In June of this year, Albuquerque reimagined this piece. The new version was set further back into Malibu’s steep, winding canyons, giving the feeling of being at the source of a mountain stream carving its path down the hillside toward the sea. Though partly inspired by PST’s 2024 theme of art and science, Albuquerque’s Nomadic Division-supported recreation largely flowed from her communion with curator Ikram Lakhdhar, who is Tunisian herself. “We got to talking, and of course I grew up in Carthage, a site of history of the earth, the sea, the middle of the sky, the cosmos,” she says. “That side of me is so much a part of my work. I think the new Malibu Line came to be because Ikram saw that the line was really a longing for home.”

The stars have long figured in Albuquerque’s work. “Some of my most grounding research is in 9th- to 12th-century Islamic science and
astronomy,” she says. “When I did Stellar Axis in 2006 at the South Pole, I chose 99 of the brightest stars in the Southern hemisphere and made a symphony from their names. Just about all of them are in Arabic—named by the people who discovered them.” For Albuquerque, in contrast to traditional Western thought, the scientific has always been in concert with the spiritual. “The sacred aspect,” she explains, “I think that’s what we’ve forgotten.”

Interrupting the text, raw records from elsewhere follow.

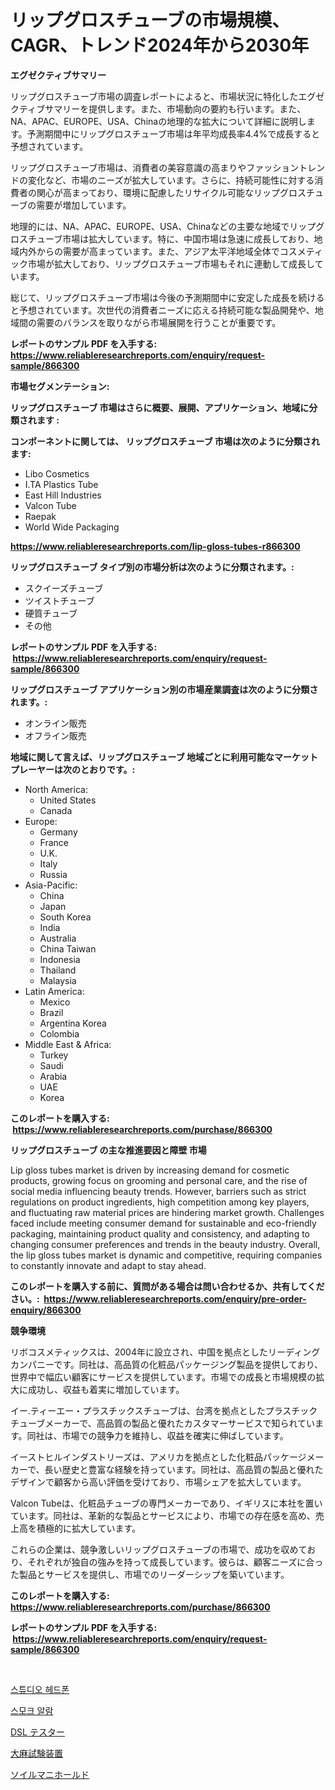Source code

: <p><h1>リップグロスチューブの市場規模、CAGR、トレンド2024年から2030年</h1></p><p><strong>エグゼクティブサマリー</strong></p>
<p><p>リップグロスチューブ市場の調査レポートによると、市場状況に特化したエグゼクティブサマリーを提供します。また、市場動向の要約も行います。また、NA、APAC、EUROPE、USA、Chinaの地理的な拡大について詳細に説明します。予測期間中にリップグロスチューブ市場は年平均成長率4.4%で成長すると予想されています。</p><p>リップグロスチューブ市場は、消費者の美容意識の高まりやファッショントレンドの変化など、市場のニーズが拡大しています。さらに、持続可能性に対する消費者の関心が高まっており、環境に配慮したリサイクル可能なリップグロスチューブの需要が増加しています。</p><p>地理的には、NA、APAC、EUROPE、USA、Chinaなどの主要な地域でリップグロスチューブ市場は拡大しています。特に、中国市場は急速に成長しており、地域内外からの需要が高まっています。また、アジア太平洋地域全体でコスメティック市場が拡大しており、リップグロスチューブ市場もそれに連動して成長しています。</p><p>総じて、リップグロスチューブ市場は今後の予測期間中に安定した成長を続けると予想されています。次世代の消費者ニーズに応える持続可能な製品開発や、地域間の需要のバランスを取りながら市場展開を行うことが重要です。</p></p>
<p><strong>レポートのサンプル PDF を入手する: <a href="https://www.reliableresearchreports.com/enquiry/request-sample/866300">https://www.reliableresearchreports.com/enquiry/request-sample/866300</a></strong></p>
<p><strong>市場セグメンテーション:</strong></p>
<p><strong> リップグロスチューブ 市場はさらに概要、展開、アプリケーション、地域に分類されます :</strong></p>
<p><strong>コンポーネントに関しては、 リップグロスチューブ 市場は次のように分類されます: &nbsp;</strong></p>
<p><ul><li>Libo Cosmetics</li><li>I.TA Plastics Tube</li><li>East Hill Industries</li><li>Valcon Tube</li><li>Raepak</li><li>World Wide Packaging</li></ul></p>
<p><strong><a href="https://www.reliableresearchreports.com/lip-gloss-tubes-r866300">https://www.reliableresearchreports.com/lip-gloss-tubes-r866300</a></strong></p>
<p><strong> リップグロスチューブ タイプ別の市場分析は次のように分類されます。:</strong></p>
<p><ul><li>スクイーズチューブ</li><li>ツイストチューブ</li><li>硬質チューブ</li><li>その他</li></ul></p>
<p><strong>レポートのサンプル PDF を入手する: &nbsp;<a href="https://www.reliableresearchreports.com/enquiry/request-sample/866300">https://www.reliableresearchreports.com/enquiry/request-sample/866300</a></strong></p>
<p><strong> リップグロスチューブ アプリケーション別の市場産業調査は次のように分類されます。:</strong></p>
<p><ul><li>オンライン販売</li><li>オフライン販売</li></ul></p>
<p><strong>地域に関して言えば、リップグロスチューブ 地域ごとに利用可能なマーケットプレーヤーは次のとおりです。:</strong></p>
<p><ul>
    <li>
        North America:
        <ul>
            <li>United States</li>
            <li>Canada</li>
        </ul>
    </li>
    <li>
        Europe:
        <ul>
            <li>Germany</li>
            <li>France</li>
            <li>U.K.</li>
            <li>Italy</li>
            <li>Russia</li>
        </ul>
    </li>
    <li>
        Asia-Pacific:
        <ul>
            <li>China</li>
            <li>Japan</li>
            <li>South Korea</li>
            <li>India</li>
            <li>Australia</li>
            <li>China Taiwan</li>
            <li>Indonesia</li>
            <li>Thailand</li>
            <li>Malaysia</li>
        </ul>
    </li>
    <li>
        Latin America:
        <ul>
            <li>Mexico</li>
            <li>Brazil</li>
            <li>Argentina Korea</li>
            <li>Colombia</li>
        </ul>
    </li>
    <li>
        Middle East & Africa:
        <ul>
            <li>Turkey</li>
            <li>Saudi</li>
            <li>Arabia</li>
            <li>UAE</li>
            <li>Korea</li>
        </ul>
    </li>
    </ul></p>
<p><strong>このレポートを購入する: &nbsp;<a href="https://www.reliableresearchreports.com/purchase/866300">https://www.reliableresearchreports.com/purchase/866300</a></strong></p>
<p><strong>リップグロスチューブ の主な推進要因と障壁 市場</strong></p>
<p><p>Lip gloss tubes market is driven by increasing demand for cosmetic products, growing focus on grooming and personal care, and the rise of social media influencing beauty trends. However, barriers such as strict regulations on product ingredients, high competition among key players, and fluctuating raw material prices are hindering market growth. Challenges faced include meeting consumer demand for sustainable and eco-friendly packaging, maintaining product quality and consistency, and adapting to changing consumer preferences and trends in the beauty industry. Overall, the lip gloss tubes market is dynamic and competitive, requiring companies to constantly innovate and adapt to stay ahead.</p></p>
<p><strong>このレポートを購入する前に、質問がある場合は問い合わせるか、共有してください。:&nbsp; <a href="https://www.reliableresearchreports.com/enquiry/pre-order-enquiry/866300">https://www.reliableresearchreports.com/enquiry/pre-order-enquiry/866300</a></strong></p>
<p><strong>競争環境</strong></p>
<p><p>リボコスメティックスは、2004年に設立され、中国を拠点としたリーディングカンパニーです。同社は、高品質の化粧品パッケージング製品を提供しており、世界中で幅広い顧客にサービスを提供しています。市場での成長と市場規模の拡大に成功し、収益も着実に増加しています。</p><p>イー.ティーエー・プラスチックスチューブは、台湾を拠点としたプラスチックチューブメーカーで、高品質の製品と優れたカスタマーサービスで知られています。同社は、市場での競争力を維持し、収益を確実に伸ばしています。</p><p>イーストヒルインダストリーズは、アメリカを拠点とした化粧品パッケージメーカーで、長い歴史と豊富な経験を持っています。同社は、高品質の製品と優れたデザインで顧客から高い評価を受けており、市場シェアを拡大しています。</p><p>Valcon Tubeは、化粧品チューブの専門メーカーであり、イギリスに本社を置いています。同社は、革新的な製品とサービスにより、市場での存在感を高め、売上高を積極的に拡大しています。</p><p>これらの企業は、競争激しいリップグロスチューブの市場で、成功を収めており、それぞれが独自の強みを持って成長しています。彼らは、顧客ニーズに合った製品とサービスを提供し、市場でのリーダーシップを築いています。</p></p>
<p><strong>このレポートを購入する: &nbsp; <a href="https://www.reliableresearchreports.com/purchase/866300">https://www.reliableresearchreports.com/purchase/866300</a></strong></p>
<p><strong>レポートのサンプル PDF を入手する: &nbsp;<a href="https://www.reliableresearchreports.com/enquiry/request-sample/866300">https://www.reliableresearchreports.com/enquiry/request-sample/866300</a></strong><strong></strong></p>
<p>&nbsp;</p>
<p><p><a href="https://medium.com/@karenburke2009/%EC%8A%A4%ED%8A%9C%EB%94%94%EC%98%A4-%ED%97%A4%EB%93%9C%ED%8F%B0-%EC%8B%9C%EC%9E%A5-%EA%B7%9C%EB%AA%A8-cagr-%ED%8A%B8%EB%A0%8C%EB%93%9C-2024-2030-85cb4c73aeb7">스튜디오 헤드폰</a></p><p><a href="https://medium.com/@witoldadamczyk1904/%EC%97%B0%EA%B8%B0-%EA%B0%90%EC%A7%80%EA%B8%B0-%EC%8B%9C%EC%9E%A5-%EA%B7%9C%EB%AA%A8%EB%8A%94-%EA%B8%80%EB%A1%9C%EB%B2%8C-%EC%82%B0%EC%97%85%EC%97%90%EC%84%9C-%EC%B5%9C%EC%A0%81%EC%9D%98-%EB%A7%88%EC%BC%80%ED%8C%85-%EC%B1%84%EB%84%90%EC%9D%84-%EB%B3%B4%EC%97%AC%EC%A4%8D%EB%8B%88%EB%8B%A4-866217e297e5">스모크 알람</a></p><p><a href="https://github.com/KaydenJohns1964/Market-Research-Report-List-1/blob/main/771678031762.md">DSL テスター</a></p><p><a href="https://github.com/marbadji/Market-Research-Report-List-1/blob/main/844983931761.md">大麻試験装置</a></p><p><a href="https://medium.com/@lewisbechtelar1964/%E5%9C%9F%E5%A3%8C%E3%83%9E%E3%83%8B%E3%83%95%E3%82%A9%E3%83%AB%E3%83%89%E5%B8%82%E5%A0%B4%E3%83%AC%E3%83%9D%E3%83%BC%E3%83%88%E3%81%AF-%E3%81%93%E3%81%AE%E5%B8%82%E5%A0%B4%E3%81%AE%E6%9C%80%E6%96%B0%E3%81%AE%E3%83%88%E3%83%AC%E3%83%B3%E3%83%89%E3%81%A8%E6%88%90%E9%95%B7%E6%A9%9F%E4%BC%9A%E3%82%92%E7%A4%BA%E3%81%97%E3%81%A6%E3%81%84%E3%81%BE%E3%81%99-689d01539365">ソイルマニホールド</a></p></p>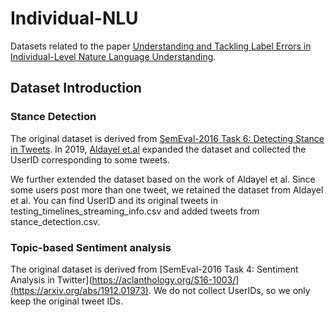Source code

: # Individual-NLU
Datasets related to the paper [Understanding and Tackling Label Errors in Individual-Level Nature Language Understanding](https://arxiv.org/abs/2502.13297). 

## Dataset Introduction
### Stance Detection 
The original dataset is derived from [SemEval-2016 Task 6: Detecting Stance in Tweets](https://aclanthology.org/S16-1003/). In 2019, [Aldayel et.al](https://github.com/AbeerAldayel/Stance_detection) expanded the dataset and collected the UserID corresponding to some tweets. 

We further extended the dataset based on the work of Aldayel et al. Since some users post more than one tweet, we retained the dataset from Aldayel et al. You can find UserID and its original tweets in testing_timelines_streaming_info.csv and added tweets from stance_detection.csv.

### Topic-based Sentiment analysis
The original dataset is derived from [SemEval-2016 Task 4: Sentiment Analysis in Twitter](https://aclanthology.org/S16-1003/](https://arxiv.org/abs/1912.01973). We do not collect UserIDs, so we only keep the original tweet IDs.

With PST, Albuquerque has two further opportunities to explore these ideas closer to home. Researching California’s intertwined excavations of space and gold, she learned that in 1952, two Caltech astrophysicists won the Nobel Prize for their work on nucleosynthesis, positing that heavier elements like gold form by exploding supernovae. At Caltech’s Pasadena campus, she’ll be gold-leafing a bridge in their honor. A Moment in Time opens in September, and in honor of its culmination on December 15, there’ll be a performance with dancers and singers, and a musical score inspired by the heady theory. She’ll also open a solo show in September, at Kohn Gallery, in which she will place a vast, thin layer of granite that looks as if the floor was removed to reveal the earth. As people carefully walk around its edges, she notes, they’ll really need to “pay attention to their feet.”